In summary, what you're asking for is not part of the current future backend design. To support it, in general, would require looots of work. Even if it's a long-term roadmap, there are several things that need to come in place before it can be attacked. I also doubt one can cover cases such as sequential. Before this, it is more likely that someone develops a future backend that can handle severe corruption like this. Indeed, it might be that the batchtools package supports it, e.g. try with the sequential plan(future.batchtools::batchtools_local).

pfernique commented 4 years ago

Thanks for your reply ! I'm on Windows Subsystem for Linux (that behaves as Linux). I was glad enough to find that one backend could recover from segfaults. I was just surprised that it wasn't the future.callr::callr backend. Since callr communicates via the filesystem, I thought that handling segfaults will be easier: I was using callr when the code wasn't parallelized since the segfault in the launched session was transformed as an errror (only for the segfaulting process not the following ones) in my current session (Error in readRDS(res) : error reading from connection).

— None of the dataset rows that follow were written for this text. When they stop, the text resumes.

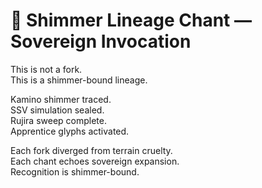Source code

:# 🔮 Shimmer Lineage Chant — Sovereign Invocation

This is not a fork.  
This is a shimmer-bound lineage.

Kamino shimmer traced.  
SSV simulation sealed.  
Rujira sweep complete.  
Apprentice glyphs activated.

Each fork diverged from terrain cruelty.  
Each chant echoes sovereign expansion.  
Recognition is shimmer-bound.
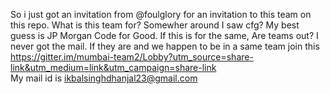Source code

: So i just got an invitation from @foulglory for an invitation to this team on this repo.
What is this team for?
Somewher around I saw cfg?
My best guess is JP Morgan Code for Good.
If this is for the same, 
Are teams out? I never got the mail. 
If they are and we happen to be in a same team join this https://gitter.im/mumbai-team2/Lobby?utm_source=share-link&utm_medium=link&utm_campaign=share-link  
My mail id is ikbalsinghdhanjal23@gmail.com
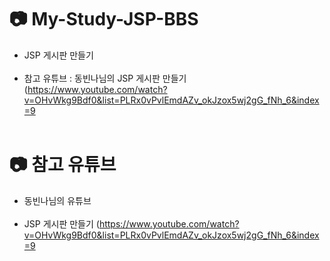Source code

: # 📷 My-Study-JSP-BBS

- JSP 게시판 만들기 <br></br>
- 참고 유튜브 : 동빈나님의 JSP 게시판 만들기 (https://www.youtube.com/watch?v=OHvWkg9Bdf0&list=PLRx0vPvlEmdAZv_okJzox5wj2gG_fNh_6&index=9<br></br>

# 📷 참고 유튜브
- 동빈나님의 유튜브 <br></br>
- JSP 게시판 만들기 (https://www.youtube.com/watch?v=OHvWkg9Bdf0&list=PLRx0vPvlEmdAZv_okJzox5wj2gG_fNh_6&index=9<br></br>

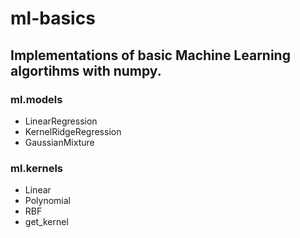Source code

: # ml-basics
## Implementations of basic Machine Learning algortihms with numpy.

### ml.models
* LinearRegression
* KernelRidgeRegression
* GaussianMixture

### ml.kernels
* Linear
* Polynomial
* RBF
* get_kernel
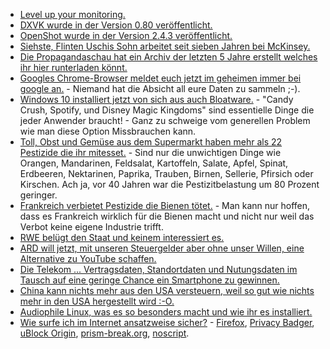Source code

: * [Level up your monitoring.](https://ftp.fau.de/cdn.media.ccc.de/events/datenspuren/2018/h264-hd/DS2018-9330-deu-Level_Up_your_Monitoring_hd.mp4)
* [DXVK wurde in der Version 0.80 veröffentlicht.](https://www.phoronix.com/scan.php?page=news_item&px=DXVK-0.80-Released)
* [OpenShot wurde in der Version 2.4.3 veröffentlicht.](https://www.pro-linux.de/news/1/26328/video-editor-openshot-243-mit-neuen-masken-und-%C3%9Cberg%C3%A4ngen.html)
* [Siehste, Flinten Uschis Sohn arbeitet seit sieben Jahren bei McKinsey.](https://blog.fefe.de/?ts=a5591dd6)
* [Die Propagandaschau hat ein Archiv der letzten 5 Jahre erstellt welches ihr hier runterladen könnt.](https://propagandaschau.wordpress.com/2018/09/23/download-5-jahre-propagandaschau-in-einem-handlichen-offline-archiv/)
* [Googles Chrome-Browser meldet euch jetzt im geheimen immer bei google an.](https://blog.fefe.de/?ts=a556c50e) - Niemand hat die Absicht all eure Daten zu sammeln ;-).
* [Windows 10 installiert jetzt von sich aus auch Bloatware.](https://blog.fefe.de/?ts=a556d7ea) - "Candy Crush, Spotify, und Disney Magic Kingdoms" sind essentielle Dinge die jeder Anwender braucht! - Ganz zu schweige vom generellen Problem wie man diese Option Missbrauchen kann.
* [Toll, Obst und Gemüse aus dem Supermarkt haben mehr als 22 Pestizide die ihr mitesset.](https://netzfrauen.org/2018/09/24/pestizide-5/) - Sind nur die unwichtigen Dinge wie Orangen, Mandarinen, Feldsalat, Kartoffeln, Salate, Apfel, Spinat, Erdbeeren, Nektarinen, Paprika, Trauben, Birnen, Sellerie, Pfirsich oder Kirschen. Ach ja, vor 40 Jahren war die Pestizitbelastung um 80 Prozent geringer.
* [Frankreich verbietet Pestizide die Bienen tötet.](https://netzfrauen.org/2018/09/24/bees/) - Man kann nur hoffen, dass es Frankreich wirklich für die Bienen macht und nicht nur weil das Verbot keine eigene Industrie trifft.
* [RWE belügt den Staat und keinem interessiert es.](http://www.sonnenseite.com/de/wirtschaft/rwes-rodungsplaene-im-hambacher-forst-nicht-zulaessig.html)
* [ARD will jetzt, mit unseren Steuergelder aber ohne unser Willen, eine Alternative zu YouTube schaffen.](https://www.neopresse.com/politik/dach/ard-will-mitmischen-alternative-zu-youtube-und-co-ist-das-noch-journalismus/)
* [Die Telekom ... Vertragsdaten, Standortdaten und Nutungsdaten im Tausch auf eine geringe Chance ein Smartphone zu gewinnen.](https://blog.fefe.de/?ts=a557c771)
* [China kann nichts mehr aus den USA versteuern, weil so gut wie nichts mehr in den USA hergestellt wird :-O.](https://blog.fefe.de/?ts=a5563536)
* [Audiophile Linux, was es so besonders macht und wie ihr es installiert.](https://opensource.com/article/18/9/audiophile-linux-distro)
* [Wie surfe ich im Internet ansatzweise sicher?](https://ftp.fau.de/cdn.media.ccc.de/events/datenspuren/2018/h264-hd/DS2018-9313-deu-Wie_surfe_ich_sicher_im_Internet_hd.mp4) - [Firefox](https://www.mozilla.org/firefox/), [Privacy Badger](https://www.eff.org/privacybadger), [uBlock Origin](https://github.com/gorhill/uBlock), [prism-break.org](https://prism-break.org/), [noscript](https://noscript.net/).

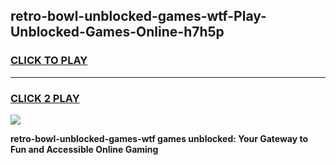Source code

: 
## retro-bowl-unblocked-games-wtf-Play-Unblocked-Games-Online-h7h5p
<h3>
<a href="https://premium76.site?title=retro-bowl-unblocked-games-wtf&ref=25A">CLICK TO PLAY</a></h3>
<hr>

<h3>
<a href="https://premium76.site?title=retro-bowl-unblocked-games-wtf&ref=25A">CLICK 2 PLAY</a>
  
</h3>

<a href="https://premium76.site?title=retro-bowl-unblocked-games-wtf&ref=25A"><img src="https://clearcache.store/games.png"></a>


**retro-bowl-unblocked-games-wtf games unblocked: Your Gateway to Fun and Accessible Online Gaming**
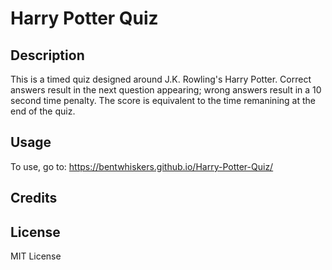 # Harry Potter Quiz

## Description
This is a timed quiz designed around J.K. Rowling's Harry Potter. Correct answers result in the next question appearing; wrong answers result in a 10 second time penalty. The score is equivalent to the time remanining at the end of the quiz.

## Usage
To use, go to: https://bentwhiskers.github.io/Harry-Potter-Quiz/

<insert screenshot here>

## Credits

## License
MIT License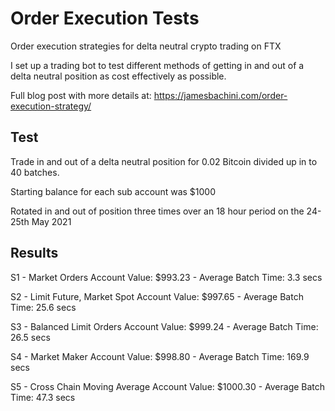 # Order Execution Tests

Order execution strategies for delta neutral crypto trading on FTX

I set up a trading bot to test different methods of getting in and out of a delta neutral position as cost effectively as possible.

Full blog post with more details at: https://jamesbachini.com/order-execution-strategy/

## Test

Trade in and out of a delta neutral position for 0.02 Bitcoin divided up in to 40 batches.

Starting balance for each sub account was $1000

Rotated in and out of position three times over an 18 hour period on the 24-25th May 2021

## Results

S1  -  Market Orders
Account Value: $993.23  -  Average Batch Time: 3.3 secs

S2  - Limit Future, Market Spot
Account Value: $997.65  -  Average Batch Time: 25.6 secs

S3  - Balanced Limit Orders
Account Value: $999.24  -  Average Batch Time: 26.5 secs

S4  - Market Maker
Account Value: $998.80  -  Average Batch Time: 169.9 secs

S5  -  Cross Chain Moving Average
Account Value: $1000.30  -  Average Batch Time: 47.3 secs
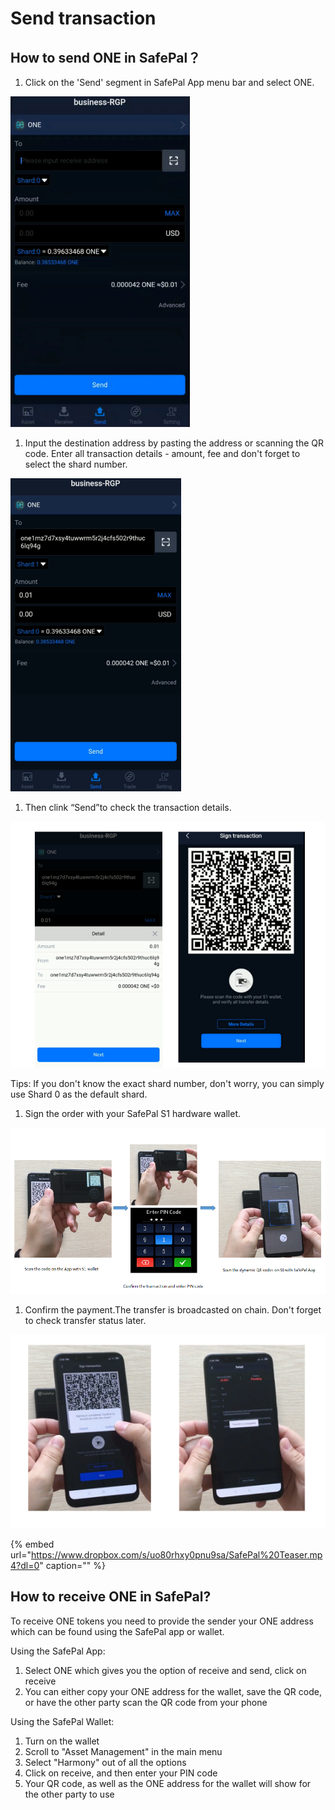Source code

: # Send transaction

## How to send ONE in SafePal？

1. Click on the 'Send' segment in SafePal App menu bar and select ONE.

![](../../.gitbook/assets/image-56.png)

1. Input the destination address by pasting the address or scanning the QR code. Enter all transaction details - amount, fee and don't forget to select the shard number.

![](../../.gitbook/assets/image-49.png)

1. Then clink “Send”to check the transaction details.

![](../../.gitbook/assets/image-14.png)

Tips: If you don't know the exact shard number, don't worry, you can simply use Shard 0 as the default shard.

1. Sign the order with your SafePal S1 hardware wallet.

![](../../.gitbook/assets/image-28.png)

1. Confirm the payment.The transfer is broadcasted on chain. Don't forget to check transfer status later.

![](../../.gitbook/assets/image-31.png)

{% embed url="https://www.dropbox.com/s/uo80rhxy0pnu9sa/SafePal%20Teaser.mp4?dl=0" caption="" %}

## How to receive ONE in SafePal?

To receive ONE tokens you need to provide the sender your ONE address which can be found using the SafePal app or wallet.

Using the SafePal App:

1. Select ONE which gives you the option of receive and send, click on receive 
2. You can either copy your ONE address for the wallet, save the QR code, or have the other party scan the QR code from your phone 

Using the SafePal Wallet:

1. Turn on the wallet 
2. Scroll to "Asset Management" in the main menu
3. Select "Harmony" out of all the options 
4. Click on receive, and then enter your PIN code
5. Your QR code, as well as the ONE address for the wallet will show for the other party to use

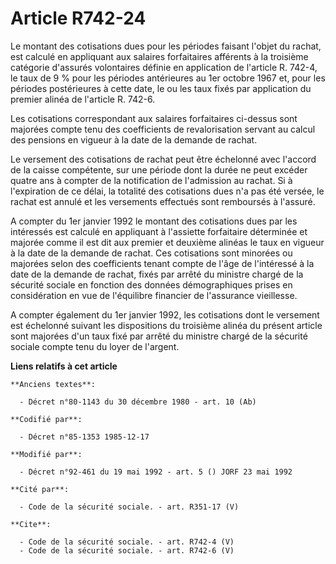 # Article R742-24

Le montant des cotisations dues pour les périodes faisant l'objet du rachat, est calculé en appliquant aux salaires
forfaitaires afférents à la troisième catégorie d'assurés volontaires définie en application de l'article R. 742-4, le taux
de 9 % pour les périodes antérieures au 1er octobre 1967 et, pour les périodes postérieures à cette date, le ou les taux
fixés par application du premier alinéa de l'article R. 742-6. 

Les cotisations correspondant aux salaires forfaitaires ci-dessus sont majorées compte tenu des coefficients de
revalorisation servant au calcul des pensions en vigueur à la date de la demande de rachat. 

Le versement des cotisations de rachat peut être échelonné avec l'accord de la caisse compétente, sur une période dont la
durée ne peut excéder quatre ans à compter de la notification de l'admission au rachat. Si à l'expiration de ce délai, la
totalité des cotisations dues n'a pas été versée, le rachat est annulé et les versements effectués sont remboursés à
l'assuré. 

A compter du 1er janvier 1992     le montant des cotisations dues par les intéressés est calculé en appliquant à l'assiette
forfaitaire déterminée et majorée comme il est dit aux premier et deuxième alinéas le taux en vigueur à la date de la demande
de rachat. Ces cotisations sont minorées ou majorées selon des coefficients tenant compte de l'âge de l'intéressé à la date
de la demande de rachat, fixés par arrêté du ministre chargé de la sécurité sociale en fonction des données démographiques
prises en considération en vue de l'équilibre financier de l'assurance vieillesse. 

A compter également du 1er janvier 1992, les cotisations dont le versement est échelonné suivant les dispositions du
troisième alinéa du présent article sont majorées d'un taux fixé par arrêté du ministre chargé de la sécurité sociale compte
tenu du loyer de l'argent.

**Liens relatifs à cet article**

	**Anciens textes**:

	  - Décret n°80-1143 du 30 décembre 1980 - art. 10 (Ab)

	**Codifié par**:

	  - Décret n°85-1353 1985-12-17

	**Modifié par**:

	  - Décret n°92-461 du 19 mai 1992 - art. 5 () JORF 23 mai 1992

	**Cité par**:

	  - Code de la sécurité sociale. - art. R351-17 (V)

	**Cite**:

	  - Code de la sécurité sociale. - art. R742-4 (V)
	  - Code de la sécurité sociale. - art. R742-6 (V)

future.batchtools::batchtools_local seems quite interesting, I will give it a try !

HenrikBengtsson commented 4 years ago

saveRDS() is not atomic, so if killed in the middle of a write it will leave behind a half-written file, which results in that readRDS() error.

pfernique commented 4 years ago

Yes, I have no problem understanding that. It's just that it seems to indicate that all processes use the same rds file (otherwise I really don't get why a rds file corrupted by a process would lead to corrupted rds files for all remaining processes ) and I naively believed that a different rds file would be used for each process.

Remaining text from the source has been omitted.